Speaking of firebombing mosques, you may remember—or prefer not to remember—that the largest mosque in our own backyard, the Islamic Center of Northeast Florida in Jacksonville, was the target of a firebombing last year, while 60 worshippers were inside. And that it took place during the orchestrated vilification of a prominent member of the Muslim community, Pervez Ahmed, whose nomination to the city’s human rights commission was almost derailed by the hate-mongering of Act for America!, the organization led by Brigitte Gabriel, a Christian Lebanese turned American Islamophobe, and one of Peter King’s advisers.
Just last month in St. Petersburg, Bradley Strott, a 52-year-old whose Christian credentials must surely be impeccable, was arguing religion with another man when, finding out that that man was a Muslim, grabbed him by the shirt and stabbed him in the neck. Naturally, the Florida Legislature never missing an opportunity to fuel intolerance where it could foster it, is joining the Oklahoma bandwagon against Sharia law, which has about as much influence in Florida as the ACLU does in Saudi Arabia. It’s not about sense. It’s about hate.

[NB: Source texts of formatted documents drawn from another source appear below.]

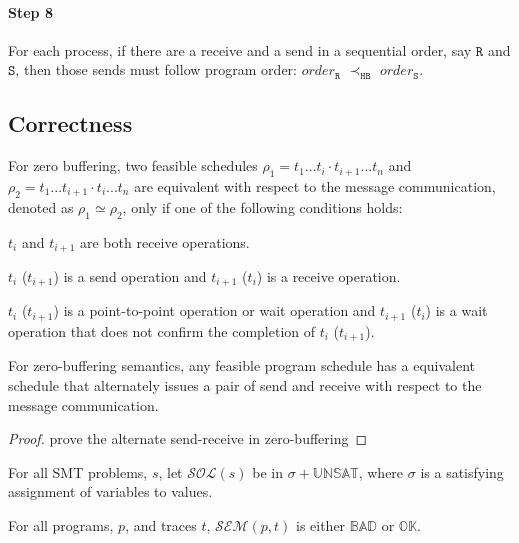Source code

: \paragraph*{Step 8} For each process, if there are a receive and a send in a sequential order, say $\mathtt{R}$ and $\mathtt{S}$, then those
sends must follow program order: $\mathit{order}_\mathtt{R}$
$\prec_\mathtt{HB}$ $\mathit{order}_\mathtt{S}$. 

\subsection{Correctness}

\begin{definition}
For zero buffering, two feasible schedules $\rho_1 = t_1...t_i\cdot t_{i+1}...t_n$ and $\rho_2 = t_1...t_{i+1}\cdot t_i...t_n$ are equivalent with respect to the message communication, denoted as $\rho_1 \simeq \rho_2$, only if one of the following conditions holds:
\begin{compactenum} 
\item $t_i$ and $t_{i+1}$ are both receive operations.
\item $t_i$ ($t_{i+1}$) is a send operation and $t_{i+1}$ ($t_i$) is a receive operation.
\item $t_i$ ($t_{i+1}$) is a point-to-point operation or wait operation and $t_{i+1}$ ($t_i$) is a wait operation that does not confirm the completion of $t_i$ ($t_{i+1}$).
\end{compactenum}
\end{definition}

\begin{lemma}
For zero-buffering semantics, any feasible program schedule has a equivalent schedule that alternately issues a pair of send and receive with respect to the message communication. 
\end{lemma}

\begin{proof}
prove the alternate send-receive in zero-buffering
\end{proof}

\begin{definition}
For all SMT problems, $s$, let $\mathcal{SOL}(s)$ be in $\sigma +
\mathbb{UNSAT}$, where $\sigma$ is a satisfying assignment of
variables to values.
\end{definition}

\begin{definition}[Semantics]
For all programs, $p$, and traces $t$, $\mathcal{SEM}(p, t)$ is either
$\mathbb{BAD}$ or $\mathbb{OK}$.
\end{definition}

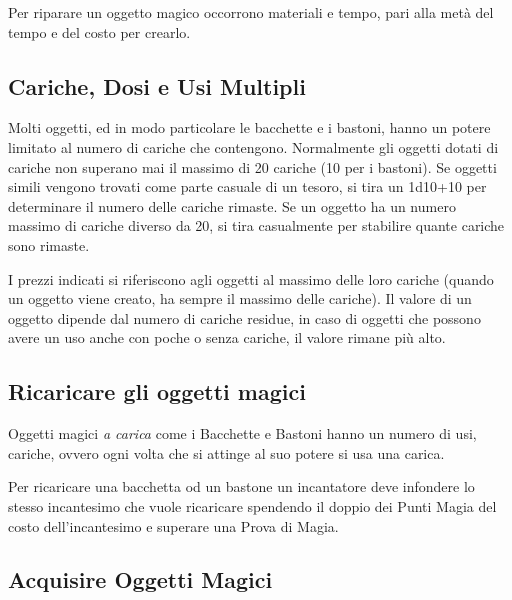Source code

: \begin{multicols}{2}
Per riparare un oggetto magico occorrono materiali e tempo, pari alla metà del tempo e del costo per crearlo.

\subsection{Cariche, Dosi e Usi Multipli}

\label{cariche-dosi-e-usi-multipli}

Molti oggetti, ed in modo particolare le bacchette e i bastoni, hanno un potere limitato al numero di cariche che contengono. Normalmente gli oggetti dotati di cariche non superano mai il massimo di 20 cariche (10 per i bastoni). Se oggetti simili vengono trovati come parte casuale di un tesoro, si tira un 1d10+10 per determinare il numero delle cariche rimaste. Se un oggetto ha un numero massimo di cariche diverso da 20, si tira casualmente per stabilire quante cariche sono rimaste.

I prezzi indicati si riferiscono agli oggetti al massimo delle loro cariche (quando un oggetto viene creato, ha sempre il massimo delle cariche). Il valore di un oggetto dipende dal numero di cariche residue, in caso di oggetti che possono avere un uso anche con poche o senza cariche, il valore rimane più alto.

\subsection{Ricaricare gli oggetti magici}\label{Ricaricare gli oggetti magici}

Oggetti magici \emph{a carica} come i Bacchette e Bastoni hanno un numero di usi, cariche, ovvero ogni volta che si attinge al suo potere si usa una carica.

Per ricaricare una bacchetta od un bastone un incantatore deve infondere lo stesso incantesimo che vuole ricaricare spendendo il doppio dei Punti Magia del costo dell'incantesimo e superare una Prova di Magia.


\end{multicols}

\subsection{Acquisire Oggetti Magici}

\label{acquisire-oggetti-magici}

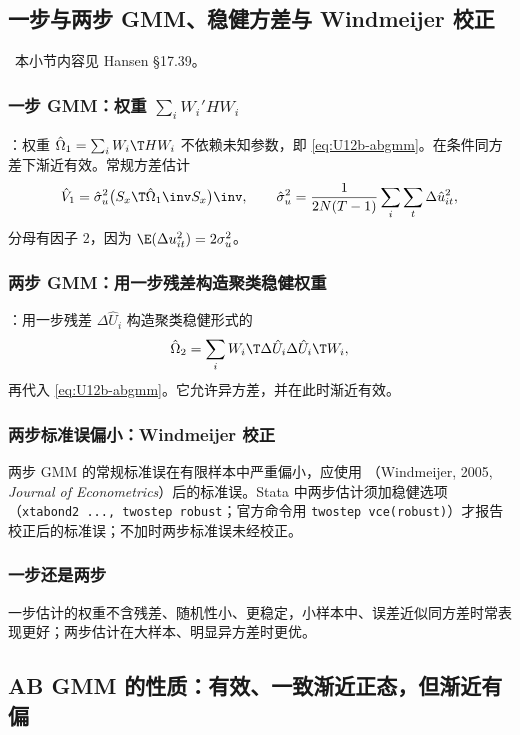 \subsection{一步与两步 GMM、稳健方差与 Windmeijer 校正}

\tagext\ 本小节内容见 Hansen §17.39。

\subsubsection{一步 GMM：权重 \texorpdfstring{$\sum_iW_i'HW_i$}{sum W'HW}}

：权重 $\hat\Omega_1=\sum_iW_i\T HW_i$ 不依赖未知参数，即 \eqref{eq:U12b-abgmm}。在条件同方差下渐近有效。常规方差估计
\[
\hat V_1=\hat\sigma_u^2\big(S_x\T\hat\Omega_1\inv S_x\big)\inv,\qquad \hat\sigma_u^2=\frac{1}{2N(T-1)}\sum_i\sum_t\Delta\hat u_{it}^2,
\]
分母有因子 $2$，因为 $\E(\Delta u_{it}^2)=2\sigma_u^2$。

\subsubsection{两步 GMM：用一步残差构造聚类稳健权重}

：用一步残差 $\Delta\hat U_i$ 构造聚类稳健形式的
\[
\hat\Omega_2=\sum_iW_i\T\Delta\hat U_i\Delta\hat U_i\T W_i,
\]
再代入 \eqref{eq:U12b-abgmm}。它允许异方差，并在此时渐近有效。

\subsubsection{两步标准误偏小：Windmeijer 校正}

两步 GMM 的常规标准误在有限样本中严重偏小，应使用 （Windmeijer, 2005, \emph{Journal of Econometrics}）后的标准误。Stata 中两步估计须加稳健选项（\texttt{xtabond2 ..., twostep robust}；官方命令用 \texttt{twostep vce(robust)}）才报告校正后的标准误；不加时两步标准误未经校正。

\subsubsection{一步还是两步}

一步估计的权重不含残差、随机性小、更稳定，小样本中、误差近似同方差时常表现更好；两步估计在大样本、明显异方差时更优。

\subsection{AB GMM 的性质：有效、一致渐近正态，但渐近有偏}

That, too, should not surprise you. Florida has the distinction of being the forwarding address to 49 hate groups, third-most after California and Texas. These include neo-Nazis, the Ku Klux Klan, white nationalists, black separatists, a chapter of the Jewish Defense League and neo-Confederates, though the list has yet to be updated to include the likes of Muslim-bashing Terry Jones.
Let’s not be disproportionate about hate’s constituency, either. We may have a long tradition of bigotry. We also have an equally long tradition of justice and fairness and clear-eyed denunciations of the worst in human impulses. Peter King is merely a reminder that radicals don’t always wear white hoods and burn crosses in grassy yards. They also wear ties, pander to the media and hold congressional hearings.
William says
You nailed it Pierre, in all its grizzly historical truth. It lends credence to the argument that this has been a nation of sociopaths all along.
And while the masses, eyes glazed over with the vapid gaze of hate, are distracted by the new shiny thing, things like this go on virtually unchallenged right under our noses:
http://crooksandliars.com/susie-madrak/naomi-klein-wisconsin-assault-democra
“When Fascism comes to America, it will be wrapped in the flag and carrying a cross” (Berttolt Brecht, I think). Don’t look now, it’s here.
Disgusting. Absolutely disgusting.
Montana says
No, there are no dancing in the street when Catholics hear about a pedophile priest, but there has been a concerted effort to Deny, Deflect, Defend this “Enemy Overseas” the “Catholic Church ”, I don’t even think you could deny that fact. What would Jesus Christ, say about this so called Church, I have a few thoughts myself.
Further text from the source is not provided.